Complete step by step solution:
- It is known to you that hydroboration oxidation is a two-step organic reaction.
- It is an organic reaction that converts an alkene into an alcohol by the net addition of water across the double bond. THF(Tetrahydrofuran) is used as a solvent.
- The hydrogen (H) and hydroxyl group (OH) are added in a syn (addition of addendum on the same side of the alkene or alkyne) addition leading to cis stereochemistry.
- Hydroboration-oxidation is an anti-Markovnikov’s addition of water across an alkene. The -OH group is added to the less substituted position and the -H is in the more substituted position.
- If there is more than one chiral center in the product, then the product will produce a pair of enantiomers that results from syn addition.
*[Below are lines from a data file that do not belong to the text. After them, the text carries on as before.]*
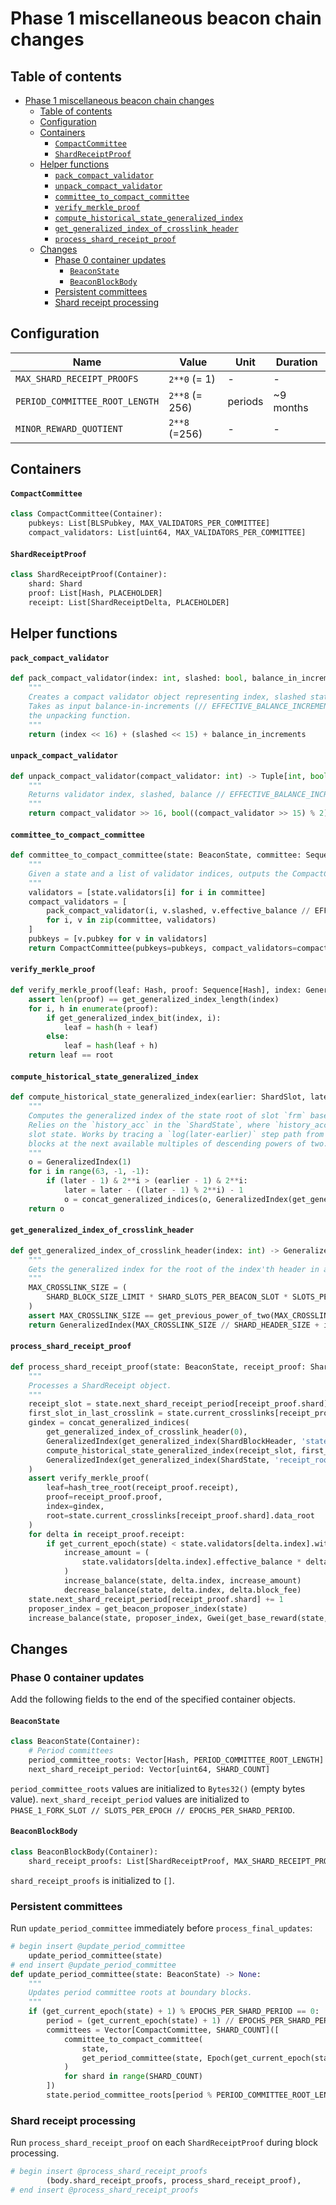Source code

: # Phase 1 miscellaneous beacon chain changes

## Table of contents

<!-- TOC -->

- [Phase 1 miscellaneous beacon chain changes](#phase-1-miscellaneous-beacon-chain-changes)
    - [Table of contents](#table-of-contents)
    - [Configuration](#configuration)
    - [Containers](#containers)
        - [`CompactCommittee`](#compactcommittee)
        - [`ShardReceiptProof`](#shardreceiptproof)
    - [Helper functions](#helper-functions)
        - [`pack_compact_validator`](#pack_compact_validator)
        - [`unpack_compact_validator`](#unpack_compact_validator)
        - [`committee_to_compact_committee`](#committee_to_compact_committee)
        - [`verify_merkle_proof`](#verify_merkle_proof)
        - [`compute_historical_state_generalized_index`](#compute_historical_state_generalized_index)
        - [`get_generalized_index_of_crosslink_header`](#get_generalized_index_of_crosslink_header)
        - [`process_shard_receipt_proof`](#process_shard_receipt_proof)
    - [Changes](#changes)
        - [Phase 0 container updates](#phase-0-container-updates)
            - [`BeaconState`](#beaconstate)
            - [`BeaconBlockBody`](#beaconblockbody)
        - [Persistent committees](#persistent-committees)
        - [Shard receipt processing](#shard-receipt-processing)

<!-- /TOC -->

## Configuration

| Name | Value | Unit | Duration
| - | - | - | - |
| `MAX_SHARD_RECEIPT_PROOFS` | `2**0` (= 1) | - | - |
| `PERIOD_COMMITTEE_ROOT_LENGTH` | `2**8` (= 256) | periods | ~9 months |
| `MINOR_REWARD_QUOTIENT` | `2**8` (=256) | - | - |

## Containers

#### `CompactCommittee`

```python
class CompactCommittee(Container):
    pubkeys: List[BLSPubkey, MAX_VALIDATORS_PER_COMMITTEE]
    compact_validators: List[uint64, MAX_VALIDATORS_PER_COMMITTEE]
```

#### `ShardReceiptProof`

```python
class ShardReceiptProof(Container):
    shard: Shard
    proof: List[Hash, PLACEHOLDER]
    receipt: List[ShardReceiptDelta, PLACEHOLDER]
```

## Helper functions

#### `pack_compact_validator`

```python
def pack_compact_validator(index: int, slashed: bool, balance_in_increments: int) -> int:
    """
    Creates a compact validator object representing index, slashed status, and compressed balance.
    Takes as input balance-in-increments (// EFFECTIVE_BALANCE_INCREMENT) to preserve symmetry with
    the unpacking function.
    """
    return (index << 16) + (slashed << 15) + balance_in_increments
```

#### `unpack_compact_validator`

```python
def unpack_compact_validator(compact_validator: int) -> Tuple[int, bool, int]:
    """
    Returns validator index, slashed, balance // EFFECTIVE_BALANCE_INCREMENT
    """
    return compact_validator >> 16, bool((compact_validator >> 15) % 2), compact_validator & (2**15 - 1)
```

#### `committee_to_compact_committee`

```python
def committee_to_compact_committee(state: BeaconState, committee: Sequence[ValidatorIndex]) -> CompactCommittee:
    """
    Given a state and a list of validator indices, outputs the CompactCommittee representing them.
    """
    validators = [state.validators[i] for i in committee]
    compact_validators = [
        pack_compact_validator(i, v.slashed, v.effective_balance // EFFECTIVE_BALANCE_INCREMENT)
        for i, v in zip(committee, validators)
    ]
    pubkeys = [v.pubkey for v in validators]
    return CompactCommittee(pubkeys=pubkeys, compact_validators=compact_validators)
```

#### `verify_merkle_proof`

```python
def verify_merkle_proof(leaf: Hash, proof: Sequence[Hash], index: GeneralizedIndex, root: Hash) -> bool:
    assert len(proof) == get_generalized_index_length(index)
    for i, h in enumerate(proof):
        if get_generalized_index_bit(index, i):
            leaf = hash(h + leaf)
        else:
            leaf = hash(leaf + h)
    return leaf == root
```

#### `compute_historical_state_generalized_index`

```python
def compute_historical_state_generalized_index(earlier: ShardSlot, later: ShardSlot) -> GeneralizedIndex:
    """
    Computes the generalized index of the state root of slot `frm` based on the state root of slot `to`.
    Relies on the `history_acc` in the `ShardState`, where `history_acc[i]` maintains the most recent 2**i'th
    slot state. Works by tracing a `log(later-earlier)` step path from `later` to `earlier` through intermediate
    blocks at the next available multiples of descending powers of two.
    """
    o = GeneralizedIndex(1)
    for i in range(63, -1, -1):
        if (later - 1) & 2**i > (earlier - 1) & 2**i:
            later = later - ((later - 1) % 2**i) - 1
            o = concat_generalized_indices(o, GeneralizedIndex(get_generalized_index(ShardState, ['history_acc', i])))
    return o
```

#### `get_generalized_index_of_crosslink_header`

```python
def get_generalized_index_of_crosslink_header(index: int) -> GeneralizedIndex:
    """
    Gets the generalized index for the root of the index'th header in a crosslink.
    """
    MAX_CROSSLINK_SIZE = (
        SHARD_BLOCK_SIZE_LIMIT * SHARD_SLOTS_PER_BEACON_SLOT * SLOTS_PER_EPOCH * MAX_EPOCHS_PER_CROSSLINK
    )
    assert MAX_CROSSLINK_SIZE == get_previous_power_of_two(MAX_CROSSLINK_SIZE)
    return GeneralizedIndex(MAX_CROSSLINK_SIZE // SHARD_HEADER_SIZE + index)
```

#### `process_shard_receipt_proof`

```python
def process_shard_receipt_proof(state: BeaconState, receipt_proof: ShardReceiptProof) -> None:
    """
    Processes a ShardReceipt object.
    """
    receipt_slot = state.next_shard_receipt_period[receipt_proof.shard] * SLOTS_PER_EPOCH * EPOCHS_PER_SHARD_PERIOD
    first_slot_in_last_crosslink = state.current_crosslinks[receipt_proof.shard].start_epoch * SLOTS_PER_EPOCH
    gindex = concat_generalized_indices(
        get_generalized_index_of_crosslink_header(0),
        GeneralizedIndex(get_generalized_index(ShardBlockHeader, 'state_root')),
        compute_historical_state_generalized_index(receipt_slot, first_slot_in_last_crosslink),
        GeneralizedIndex(get_generalized_index(ShardState, 'receipt_root'))
    )
    assert verify_merkle_proof(
        leaf=hash_tree_root(receipt_proof.receipt),
        proof=receipt_proof.proof,
        index=gindex,
        root=state.current_crosslinks[receipt_proof.shard].data_root
    )
    for delta in receipt_proof.receipt:
        if get_current_epoch(state) < state.validators[delta.index].withdrawable_epoch:
            increase_amount = (
                state.validators[delta.index].effective_balance * delta.reward_coefficient // REWARD_COEFFICIENT_BASE
            )
            increase_balance(state, delta.index, increase_amount)
            decrease_balance(state, delta.index, delta.block_fee)
    state.next_shard_receipt_period[receipt_proof.shard] += 1
    proposer_index = get_beacon_proposer_index(state)
    increase_balance(state, proposer_index, Gwei(get_base_reward(state, proposer_index) // MINOR_REWARD_QUOTIENT))
```

## Changes

### Phase 0 container updates

Add the following fields to the end of the specified container objects.

#### `BeaconState`

```python
class BeaconState(Container):
    # Period committees
    period_committee_roots: Vector[Hash, PERIOD_COMMITTEE_ROOT_LENGTH]
    next_shard_receipt_period: Vector[uint64, SHARD_COUNT]
```

`period_committee_roots` values are initialized to `Bytes32()` (empty bytes value).
`next_shard_receipt_period` values are initialized to `PHASE_1_FORK_SLOT // SLOTS_PER_EPOCH // EPOCHS_PER_SHARD_PERIOD`.

#### `BeaconBlockBody`

```python
class BeaconBlockBody(Container):
    shard_receipt_proofs: List[ShardReceiptProof, MAX_SHARD_RECEIPT_PROOFS]
```

`shard_receipt_proofs` is initialized to `[]`.

### Persistent committees

Run `update_period_committee` immediately before `process_final_updates`:

```python
# begin insert @update_period_committee
    update_period_committee(state)
# end insert @update_period_committee
def update_period_committee(state: BeaconState) -> None:
    """
    Updates period committee roots at boundary blocks.
    """
    if (get_current_epoch(state) + 1) % EPOCHS_PER_SHARD_PERIOD == 0:
        period = (get_current_epoch(state) + 1) // EPOCHS_PER_SHARD_PERIOD
        committees = Vector[CompactCommittee, SHARD_COUNT]([
            committee_to_compact_committee(
                state,
                get_period_committee(state, Epoch(get_current_epoch(state) + 1), Shard(shard)),
            )
            for shard in range(SHARD_COUNT)
        ])
        state.period_committee_roots[period % PERIOD_COMMITTEE_ROOT_LENGTH] = hash_tree_root(committees)
```

### Shard receipt processing

Run `process_shard_receipt_proof` on each `ShardReceiptProof` during block processing.

```python
# begin insert @process_shard_receipt_proofs
        (body.shard_receipt_proofs, process_shard_receipt_proof),
# end insert @process_shard_receipt_proofs
```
A common example of oxidation of 1-Propene is given below.

- Here, we can see that first, $B{{H}_{3}}$ is added to the carbon-carbon double bond in a way that H-atom gets bonded to a carbon that has less number of hydrogen atoms(means in anti-markovnikov manner). Then, in presence of hydrogen peroxide-an oxidising agent, the organo-borane compound decomposes and gives an alcohol as shown in the reaction.
- One molecule of $B{{H}_{3}}$ can oxidise three molecules of alkene because one B-H bond is responsible for the oxidation of one molecule of alkene. After oxidising alkene, B-H bond gets converted into B-OH bond. So, $B{{H}_{3}}$ has three B-H bonds, and it will oxidise total of three alkenes and will give ${{H}_{3}}B{{O}_{3}}$ in the end. We can show how one molecule of $B{{H}_{3}}$ oxidises three molecules of alkene as below.


Note: Remember that it will give an anti-markovnikov product after addition to the alkene double bond. We cannot use water as a solvent here because it will immediately react with $B{{H}_{3}}$ as water has an amphoteric nature and $B{{H}_{3}}$ is a lewis acid.